Exclusive: LivingSocial Adding Real-Time Discounts Soon to Mobile Apps

Over the next couple of weeks, LivingSocial tells us, it will be adding real-time discounts to its mobile applications to enable consumers to search for discounts at nearby restaurants on the fly.

Likewise, it will give merchants the tools to find customers immediately should business get slow.

The service represents a big shift in the way daily deals are sold.

Instead of having to commit to a restaurant deal at least a day in advance, consumers can search for a discount in real time, on the way to lunch or dinner. And for merchants, it solves an immediate problem–it can offer a service right away, rather than selling a discount voucher that can be redeemed at other times.

The idea of walk-in deals is the latest evolution of the rapidly evolving daily deals space, which is fueled by stiff competition and millions (wait, scratch that), billions of dollars in venture capital.

“This could be a big next step in how people interact with local businesses. It’s a more efficient marketplace, and whenever you can do that, there’s potential for a lot of success,” said LivingSocial CEO Tim O’Shaughnessy.

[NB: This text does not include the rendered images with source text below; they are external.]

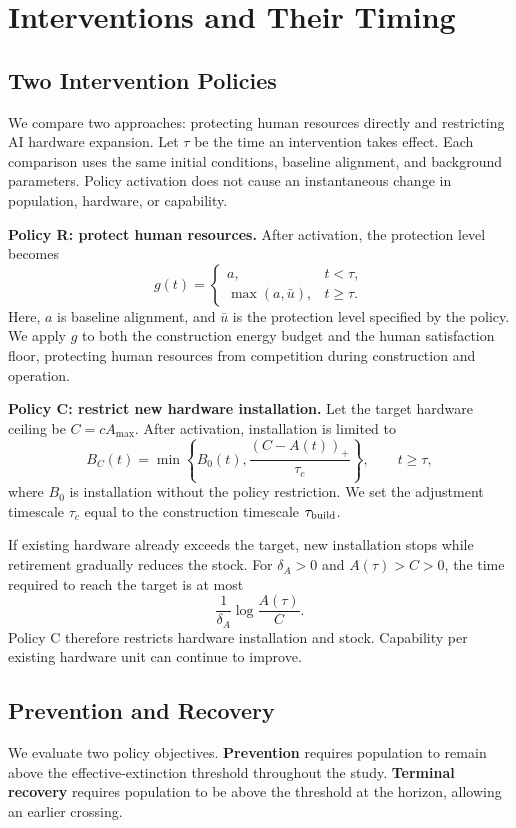 \documentclass[12pt,a4paper]{article}
\theoremstyle{remark}
\begin{document}
\section{Interventions and Their Timing}\label{sec:policy}
\subsection{Two Intervention Policies}
We compare two approaches: protecting human resources directly and restricting AI hardware expansion. Let $\tau$ be the time an intervention takes effect. Each comparison uses the same initial conditions, baseline alignment, and background parameters. Policy activation does not cause an instantaneous change in population, hardware, or capability.

\textbf{Policy R: protect human resources.} After activation, the protection level becomes
\[
g(t)=\begin{cases}
a,&t<\tau,\\
\max(a,\bar u),&t\ge\tau.
\end{cases}
\]
Here, $a$ is baseline alignment, and $\bar u$ is the protection level specified by the policy. We apply $g$ to both the construction energy budget and the human satisfaction floor, protecting human resources from competition during construction and operation.

\textbf{Policy C: restrict new hardware installation.} Let the target hardware ceiling be $C=cA_{\max}$. After activation, installation is limited to
\begin{equation}\label{eq:cap}
B_C(t)=\min\left\{B_0(t),\frac{(C-A(t))_+}{\tau_c}\right\},\qquad t\ge\tau,
\end{equation}
where $B_0$ is installation without the policy restriction. We set the adjustment timescale $\tau_c$ equal to the construction timescale $\tau_{\rm build}$.

If existing hardware already exceeds the target, new installation stops while retirement gradually reduces the stock. For $\delta_A>0$ and $A(\tau)>C>0$, the time required to reach the target is at most
\[
\frac{1}{\delta_A}\log\frac{A(\tau)}{C}.
\]
Policy C therefore restricts hardware installation and stock. Capability per existing hardware unit can continue to improve.

\subsection{Prevention and Recovery}
We evaluate two policy objectives. \textbf{Prevention} requires population to remain above the effective-extinction threshold throughout the study. \textbf{Terminal recovery} requires population to be above the threshold at the horizon, allowing an earlier crossing.
\end{document}
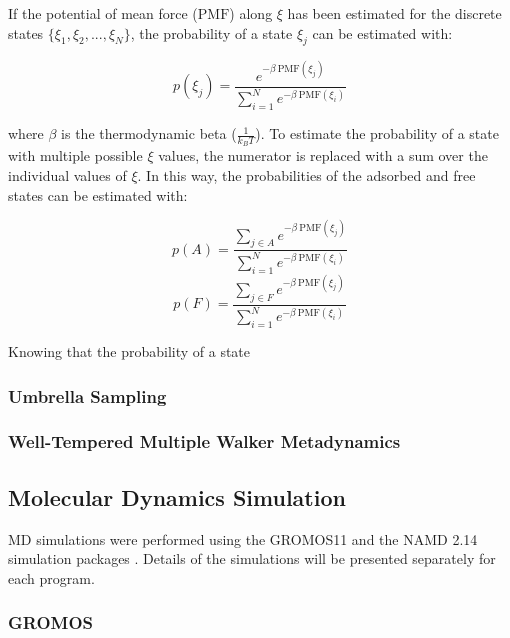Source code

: \documentclass[twoside,twocolumn,9pt]{article}
\begin{document}
If the potential of mean force ($\mathrm{PMF}$) along $\xi$ has been
estimated for the discrete states $\{\xi_1, \xi_2, ..., \xi_N \}$, the
probability of a state $\xi_{j}$ can be estimated with:

\begin{equation}
\label{eq:A-from-PMF}
p(\xi_j) = \frac{e^{-\beta~\mathrm{PMF}(\xi_j)}}{\sum_{i=1}^N e^{-\beta~\mathrm{PMF}(\xi_i)}}
\end{equation}

where $\beta$ is the thermodynamic beta ($\frac{1}{k_{B}T}$). To
estimate the probability of a state with multiple possible $\xi$
values, the numerator is replaced with a sum over the individual
values of $\xi$. In this way, the probabilities of the adsorbed and
free states can be estimated with:

\begin{equation}
\label{eq:Adsorbed}
p(A) = \frac{\sum_{j \in A} e^{-\beta~\mathrm{PMF}(\xi_j)}}{\sum_{i=1}^N e^{-\beta~\mathrm{PMF}(\xi_i)}}
\end{equation}
\begin{equation}
\label{eq:Adsorbed}
p(F) = \frac{\sum_{j \in F} e^{-\beta~\mathrm{PMF}(\xi_j)}}{\sum_{i=1}^N e^{-\beta~\mathrm{PMF}(\xi_i)}}
\end{equation}

Knowing that the probability of a state


\subsubsection{Umbrella Sampling}

\subsubsection{Well-Tempered Multiple Walker Metadynamics}

\subsection{Molecular Dynamics Simulation}

MD simulations were performed using the GROMOS11 \cite{Riniker_2011,
  Schmid_2012} and the NAMD 2.14 simulation packages
\cite{Phillips_2020}.  Details of the simulations will be presented
separately for each program.

\subsubsection{GROMOS}
\end{document}
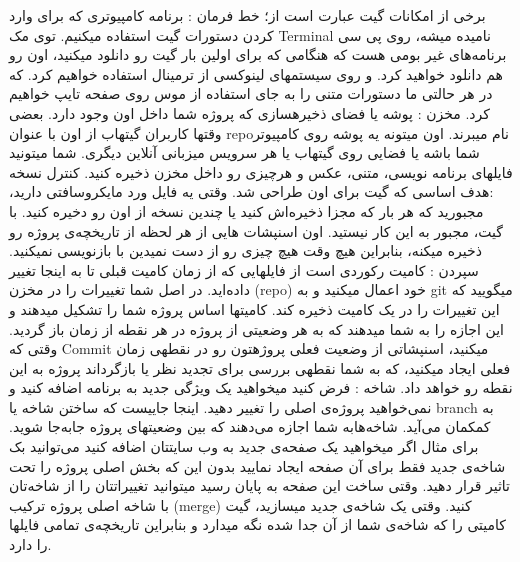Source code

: برخی از امکانات گیت عبارت است از؛ \newline
خط فرمان : برنامه کامپیوتری که برای وارد کردن دستورات گیت استفاده میکنیم. توی مک Terminal نامیده میشه، روی پی سی برنامه‌های غیر بومی هست که هنگامی که برای اولین بار گیت رو دانلود میکنید، اون رو هم دانلود خواهید کرد. و روی سیستمهای لینوکسی از ترمینال استفاده خواهیم کرد. که در هر حالتی ما دستورات متنی را به جای استفاده از موس روی صفحه تایپ خواهیم
کرد. \newline
مخزن : پوشه یا فضای ذخیرهسازی که پروژه شما داخل اون وجود دارد. بعضی وقتها کاربران گیتهاب از اون با عنوان repoنام میبرند. اون میتونه یه پوشه روی کامپیوتر شما باشه یا فضایی روی گیتهاب یا هر سرویس میزبانی آنلاین دیگری. شما میتونید فایلهای برنامه نویسی، متنی، عکس و هرچیزی رو داخل مخزن ذخیره کنید. \newline
کنترل نسخه :هدف اساسی که گیت برای اون طراحی شد. وقتی یه فایل ورد مایکروسافتی دارید، مجبورید که هر بار که مجزا ذخیره‌اش کنید یا چندین نسخه از اون رو دخیره کنید. با گیت، مجبور به این کار نیستید. اون اسنپشات هایی از هر لحظه از تاریخچه‌ی پروژه رو ذخیره میکنه، بنابراین هیچ وقت هیچ چیزی رو از دست نمیدین با بازنویسی نمیکنید. \newline
سپردن : کامیت رکوردی است از فایلهایی که از زمان کامیت قبلی تا به اینجا تغییر داده‌اید. در اصل شما تغییرات را در مخزن (repo) خود اعمال میکنید و به git میگویید که این تغییرات را در یک کامیت ذخیره کند. کامیتها اساس پروژه شما را تشکیل میدهند و این اجازه را به شما میدهند که به هر وضعیتی از پروژه در هر نقطه از زمان باز گردید. وقتی که Commit میکنید، اسنپشاتی از وضعیت فعلی پروژهتون رو در نقطهی زمان فعلی ایجاد میکنید، که به شما نقطهی بررسی برای تجدید نظر یا بازگرداند پروژه به این نقطه رو خواهد داد. \newline
شاخه : فرض کنید میخواهید یک ویژگی جدید به برنامه اضافه کنید و نمی‌خواهید پروژه‌ی اصلی را تغییر دهید. اینجا جاییست که ساختن شاخه یا branch به کمکمان می‌آید. شاخه‌هابه شما اجازه می‌دهند که بین وضعیتهای پروژه جا‌به‌جا شوید. برای مثال اگر میخواهید یک صفحه‌ی جدید به وب سایتتان اضافه کنید می‌توانید بک شاخه‌ی جدید فقط برای آن صفحه ایجاد نمایید بدون این که بخش اصلی پروژه را تحت تاثیر قرار دهید. وقتی ساخت این صفحه به پایان رسید میتوانید تغییراتتان را از شاخه‌تان با شاخه اصلی پروژه ترکیب (merge) کنید. وقتی یک شاخه‌ی جدید میسازید، گیت کامیتی را که شاخه‌ی شما از آن جدا شده نگه میدارد و بنابراین تاریخچه‌ی تمامی
فایلها را دارد.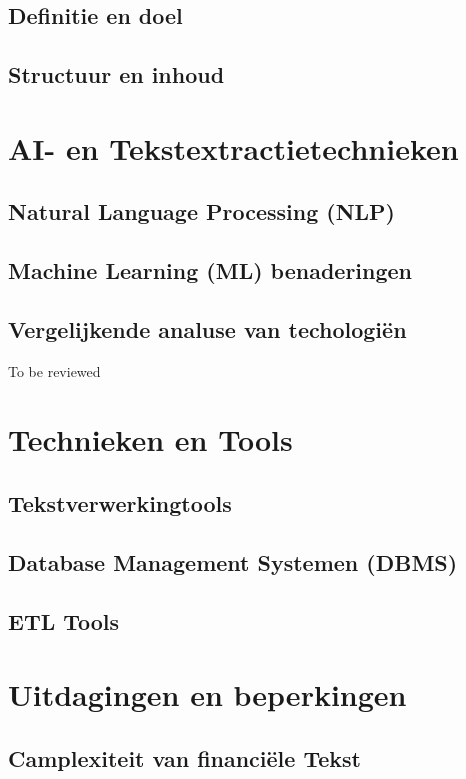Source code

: \subsection{Definitie en doel}
\subsection{Structuur en inhoud}
\section{AI- en Tekstextractietechnieken}
\subsection{Natural Language Processing (NLP)}
\subsection{Machine Learning (ML) benaderingen}
\subsection{Vergelijkende analuse van techologiën}
To be reviewed
\section{Technieken en Tools}
\subsection{Tekstverwerkingtools}
\subsection{Database Management Systemen (DBMS)}
\subsection{ETL Tools}
\section{Uitdagingen en beperkingen}
\subsection{Camplexiteit van financiële Tekst}

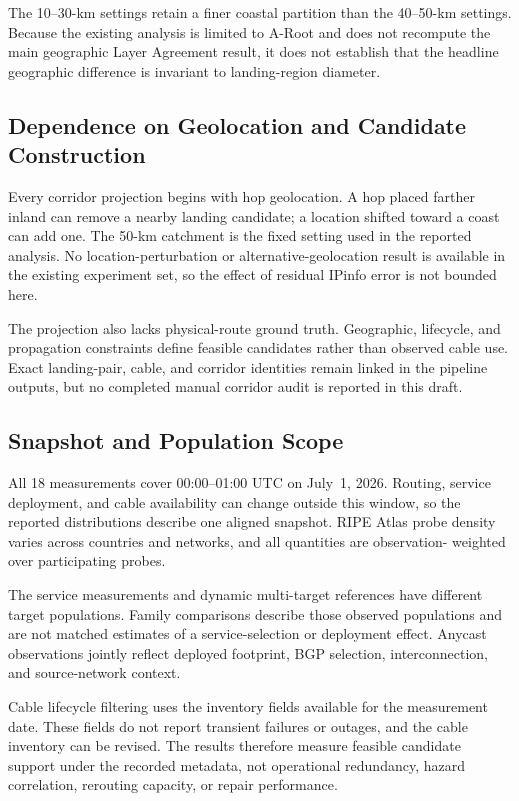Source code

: The 10--30-km settings retain a finer coastal partition than the 40--50-km
settings. Because the existing analysis is limited to A-Root and does not
recompute the main geographic Layer Agreement result, it does not establish
that the headline geographic difference is invariant to landing-region
diameter.

\subsection{Dependence on Geolocation and Candidate Construction}

Every corridor projection begins with hop geolocation. A hop placed farther
inland can remove a nearby landing candidate; a location shifted toward a coast
can add one. The 50-km catchment is the fixed setting used in the reported
analysis. No location-perturbation or alternative-geolocation result is
available in the existing experiment set, so the effect of residual IPinfo
error is not bounded here.

The projection also lacks physical-route ground truth. Geographic, lifecycle,
and propagation constraints define feasible candidates rather than observed
cable use. Exact landing-pair, cable, and corridor identities remain linked in
the pipeline outputs, but no completed manual corridor audit is reported in
this draft.

\subsection{Snapshot and Population Scope}

All 18 measurements cover 00:00--01:00 UTC on July~1, 2026. Routing, service
deployment, and cable availability can change outside this window, so the
reported distributions describe one aligned snapshot. RIPE Atlas probe density
varies across countries and networks, and all quantities are observation-
weighted over participating probes.

The service measurements and dynamic multi-target references have different
target populations. Family comparisons describe those observed populations
and are not matched estimates of a service-selection or deployment effect.
Anycast observations jointly reflect deployed footprint, BGP selection,
interconnection, and source-network context.

Cable lifecycle filtering uses the inventory fields available for the
measurement date. These fields do not report transient failures or outages,
and the cable inventory can be revised. The results therefore measure feasible
candidate support under the recorded metadata, not operational redundancy,
hazard correlation, rerouting capacity, or repair performance.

The concept is brand-new for LivingSocial.

Just yesterday, it started approaching merchants about “walk-in” deals and plans to launch them in Washington, D.C., first, over the next couple of weeks. Soon after that, it will roll out the deals steadily across the country.

The service, however, is akin to efforts by others in the space, such as Foursquare, Gowalla and Facebook.

But matching a critical mass of merchants who are willing to make an offer at a particular location and time with a critical mass of consumers is extremely difficult to do.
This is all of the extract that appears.